Nótese que Lenin amenaza con renunciar a su puesto en el Comité Central, pero de ningún modo piensa en abandonar el partido. Un partido que, en aquel instante, titubeaba a la hora de tomar una de las decisiones más trascendentes de la historia de la humanidad. A pesar de eso, la protesta de Lenin se mantiene dentro de los canales orgánicos y toda la presión que mete se reduce a ir a hacer agitación a las bases y ser de nuevo un militante raso. Pero no para colgar a nadie ni para reparar un orgullo dañado, sino para forzar la decisión que demandaba la hora, haciéndose cargo de todo, incluso de lo que se le podía venir en contra. El resultado, no obstante y por suerte, fue favorable a Lenin y ha quedado registrado en todos los libros de historia.

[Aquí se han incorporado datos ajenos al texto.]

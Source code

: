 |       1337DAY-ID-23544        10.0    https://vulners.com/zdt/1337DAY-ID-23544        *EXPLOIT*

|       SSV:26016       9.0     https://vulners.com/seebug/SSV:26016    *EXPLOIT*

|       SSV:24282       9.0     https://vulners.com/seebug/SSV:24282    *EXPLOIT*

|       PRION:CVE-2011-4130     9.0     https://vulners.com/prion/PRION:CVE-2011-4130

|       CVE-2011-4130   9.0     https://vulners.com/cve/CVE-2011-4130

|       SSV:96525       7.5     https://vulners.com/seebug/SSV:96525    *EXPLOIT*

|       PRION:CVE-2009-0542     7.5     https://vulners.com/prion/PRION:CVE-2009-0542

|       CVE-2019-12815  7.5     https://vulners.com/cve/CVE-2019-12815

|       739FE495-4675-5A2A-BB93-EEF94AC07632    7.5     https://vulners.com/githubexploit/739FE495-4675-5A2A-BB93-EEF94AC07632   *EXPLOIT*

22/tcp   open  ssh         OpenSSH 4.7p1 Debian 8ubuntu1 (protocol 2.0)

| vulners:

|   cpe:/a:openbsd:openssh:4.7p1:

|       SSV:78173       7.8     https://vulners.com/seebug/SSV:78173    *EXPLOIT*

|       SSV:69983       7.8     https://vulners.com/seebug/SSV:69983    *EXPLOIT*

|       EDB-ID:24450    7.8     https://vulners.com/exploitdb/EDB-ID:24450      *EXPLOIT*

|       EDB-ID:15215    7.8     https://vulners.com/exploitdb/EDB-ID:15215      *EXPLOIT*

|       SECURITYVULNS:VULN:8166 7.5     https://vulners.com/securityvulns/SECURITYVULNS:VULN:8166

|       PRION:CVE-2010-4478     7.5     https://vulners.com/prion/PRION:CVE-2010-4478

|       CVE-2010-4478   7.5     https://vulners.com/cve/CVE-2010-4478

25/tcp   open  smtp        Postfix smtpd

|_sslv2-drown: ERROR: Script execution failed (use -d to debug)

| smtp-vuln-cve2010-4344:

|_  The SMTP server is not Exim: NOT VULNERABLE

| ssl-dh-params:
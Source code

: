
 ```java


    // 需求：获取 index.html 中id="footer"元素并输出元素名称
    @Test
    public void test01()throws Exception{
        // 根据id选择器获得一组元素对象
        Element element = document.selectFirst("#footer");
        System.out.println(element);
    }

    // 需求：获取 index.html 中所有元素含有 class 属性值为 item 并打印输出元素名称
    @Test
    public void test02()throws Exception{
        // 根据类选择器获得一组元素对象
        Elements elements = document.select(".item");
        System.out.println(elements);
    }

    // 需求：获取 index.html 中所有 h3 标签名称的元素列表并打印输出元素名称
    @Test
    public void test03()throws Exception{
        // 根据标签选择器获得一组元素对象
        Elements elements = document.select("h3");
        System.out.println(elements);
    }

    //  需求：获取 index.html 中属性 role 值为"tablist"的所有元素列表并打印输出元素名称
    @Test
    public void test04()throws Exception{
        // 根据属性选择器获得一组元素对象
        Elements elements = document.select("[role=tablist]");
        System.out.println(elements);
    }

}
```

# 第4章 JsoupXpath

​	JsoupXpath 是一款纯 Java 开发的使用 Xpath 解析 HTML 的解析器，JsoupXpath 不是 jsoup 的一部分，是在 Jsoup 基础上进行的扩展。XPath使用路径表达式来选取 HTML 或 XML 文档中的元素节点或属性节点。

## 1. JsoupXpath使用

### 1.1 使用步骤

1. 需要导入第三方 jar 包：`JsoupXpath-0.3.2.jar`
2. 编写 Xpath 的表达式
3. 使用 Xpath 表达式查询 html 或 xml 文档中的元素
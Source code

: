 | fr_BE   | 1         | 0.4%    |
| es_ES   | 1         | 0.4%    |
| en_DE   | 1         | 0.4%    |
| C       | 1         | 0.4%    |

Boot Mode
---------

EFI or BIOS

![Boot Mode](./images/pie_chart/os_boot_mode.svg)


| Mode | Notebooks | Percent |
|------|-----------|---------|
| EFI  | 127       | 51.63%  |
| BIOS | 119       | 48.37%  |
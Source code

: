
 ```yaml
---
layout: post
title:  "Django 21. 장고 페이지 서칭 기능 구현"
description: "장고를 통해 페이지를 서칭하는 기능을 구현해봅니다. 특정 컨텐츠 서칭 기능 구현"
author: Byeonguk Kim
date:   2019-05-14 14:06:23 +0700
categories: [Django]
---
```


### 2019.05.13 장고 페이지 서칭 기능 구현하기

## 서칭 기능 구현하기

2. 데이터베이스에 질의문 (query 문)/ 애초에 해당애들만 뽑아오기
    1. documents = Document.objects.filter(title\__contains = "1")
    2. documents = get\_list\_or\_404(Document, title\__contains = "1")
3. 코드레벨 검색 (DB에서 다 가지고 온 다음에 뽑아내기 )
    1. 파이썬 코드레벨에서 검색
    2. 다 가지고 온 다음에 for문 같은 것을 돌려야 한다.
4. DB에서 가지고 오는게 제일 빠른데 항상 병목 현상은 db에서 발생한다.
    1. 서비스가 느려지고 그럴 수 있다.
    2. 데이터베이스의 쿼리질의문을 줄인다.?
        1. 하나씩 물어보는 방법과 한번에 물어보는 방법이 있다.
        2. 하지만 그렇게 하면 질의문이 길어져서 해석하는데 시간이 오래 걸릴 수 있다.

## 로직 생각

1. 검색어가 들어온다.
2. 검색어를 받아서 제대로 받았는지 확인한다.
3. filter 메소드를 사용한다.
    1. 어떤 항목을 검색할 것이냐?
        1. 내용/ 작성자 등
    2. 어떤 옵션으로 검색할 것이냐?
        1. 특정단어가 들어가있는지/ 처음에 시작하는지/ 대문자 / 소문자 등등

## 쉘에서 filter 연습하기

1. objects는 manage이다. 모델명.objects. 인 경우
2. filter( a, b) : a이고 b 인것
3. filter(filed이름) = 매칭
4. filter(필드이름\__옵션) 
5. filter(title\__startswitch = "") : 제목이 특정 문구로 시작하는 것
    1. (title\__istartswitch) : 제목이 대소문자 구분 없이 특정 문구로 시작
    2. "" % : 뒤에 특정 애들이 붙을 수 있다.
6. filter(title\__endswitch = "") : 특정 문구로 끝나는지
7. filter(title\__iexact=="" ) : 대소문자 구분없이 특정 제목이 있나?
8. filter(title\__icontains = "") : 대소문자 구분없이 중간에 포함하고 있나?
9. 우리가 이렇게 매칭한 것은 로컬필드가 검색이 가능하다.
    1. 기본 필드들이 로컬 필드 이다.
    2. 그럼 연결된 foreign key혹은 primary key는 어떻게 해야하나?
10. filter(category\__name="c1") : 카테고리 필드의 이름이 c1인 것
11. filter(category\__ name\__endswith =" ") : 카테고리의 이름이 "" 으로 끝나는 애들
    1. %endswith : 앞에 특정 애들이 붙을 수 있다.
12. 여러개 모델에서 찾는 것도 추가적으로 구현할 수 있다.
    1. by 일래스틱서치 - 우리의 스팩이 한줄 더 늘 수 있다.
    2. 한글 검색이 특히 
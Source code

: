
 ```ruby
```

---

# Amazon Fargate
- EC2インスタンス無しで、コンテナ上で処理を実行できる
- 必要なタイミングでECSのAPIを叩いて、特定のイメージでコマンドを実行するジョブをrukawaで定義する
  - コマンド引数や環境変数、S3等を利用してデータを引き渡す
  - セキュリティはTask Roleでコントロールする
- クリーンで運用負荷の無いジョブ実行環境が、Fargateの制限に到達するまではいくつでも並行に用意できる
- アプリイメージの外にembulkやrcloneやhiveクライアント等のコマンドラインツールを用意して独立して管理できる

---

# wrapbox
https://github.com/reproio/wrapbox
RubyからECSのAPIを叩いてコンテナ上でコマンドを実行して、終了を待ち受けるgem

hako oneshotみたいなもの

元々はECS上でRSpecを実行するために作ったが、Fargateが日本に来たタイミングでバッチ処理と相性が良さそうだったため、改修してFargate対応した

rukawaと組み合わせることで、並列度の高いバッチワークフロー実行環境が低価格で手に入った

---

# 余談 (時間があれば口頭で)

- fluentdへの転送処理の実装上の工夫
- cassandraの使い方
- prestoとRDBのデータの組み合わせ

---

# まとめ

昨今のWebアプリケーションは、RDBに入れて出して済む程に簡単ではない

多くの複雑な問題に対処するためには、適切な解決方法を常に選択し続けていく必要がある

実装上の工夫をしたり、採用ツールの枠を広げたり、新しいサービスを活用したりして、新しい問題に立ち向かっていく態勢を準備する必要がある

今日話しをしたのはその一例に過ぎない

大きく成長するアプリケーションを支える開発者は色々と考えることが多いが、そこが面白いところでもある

2. Me introduje también en la obra de Lenin con la idea de que era dueño de un instinto político infalible, de cálculos maquinales y perfectos, de un olfato de sabueso entrenado. ¿No era, a fin de cuentas, un revolucionario profesional, el más consagrado de todos? Estudiando su larga trayectoria, sin embargo, comprendí que él también se equivocaba a menudo. No le daba vergüenza admitirlo. “Es más grave no reconocer un error que haberlo cometido”, solía decir. Sin embargo, hubo uno de esos errores que me dejó estupefacto. Fue un error feliz, gracias a Dios. En enero de 1917 Lenin leyó un informe sobre la revolución de 1905 en la Casa del Pueblo de Zurich, en una reunión con jóvenes obreros. Estaba en sintonía con lo que venía manifestando acerca de la guerra imperialista. Pronostica grandes cataclismos, insurrecciones populares, todo lo que ya sabemos. Pero hay un momento muy curioso, en el último párrafo, donde afirma: “nosotros, los de la vieja generación, quizá no lleguemos a ver las batallas decisivas de esa revolución futura”, pero arenga a la juventud a tomar su papel. Se le escapó que un mes después estallaría la revolución en Rusia y que en octubre (noviembre, en nuestro calendario) él estaría destinado a liderar el segundo gobierno socialista de la historia, después de la brevísima experiencia de la Comuna de París. Recibí una valiosa lección ese día. Ni los hombres son dioses, ni el mundo en el que vivimos se encuentra cerrado ante la irrupción imprevista de un acontecimiento. Hay que tener fe, sin cruzarse de brazos o echarse una siesta. Recuerdo un artículo de 1902 en el que Lenin, apenas superando los 30 años, interpretó, cual visionario inspirado y en una una prolongada diferencia de tiempo, lo que no pudo adivinar con la insurrección en la punta de sus narices. Escribe:
“Hemos hablado, durante todo el tiempo, sólo de preparación sistemática, metódica, pero con esto no hemos querido decir en modo alguno que la autocracia puede caer exclusivamente por un asedio acertado o por un asalto organizado. Semejante punto de vista sería de un doctrinario insensato. Al contrario, es plenamente posible, e históricamente mucho más probable, que la autocracia caiga bajo la presión de una de esas explosiones espontáneas o complicaciones políticas imprevistas, que siempre se ciernen por todas partes. Pero ningún partido político puede, sin caer en el aventurerismo, basar su actividad en semejantes explosiones y complicaciones. Nosotros tenemos que marchar por nuestro camino, llevar a cabo sin desfallecimientos nuestro trabajo sistemático, y cuanto menos contemos con lo inesperado, tanto más probable será que no nos coja desprevenidos ningún “viraje histórico”.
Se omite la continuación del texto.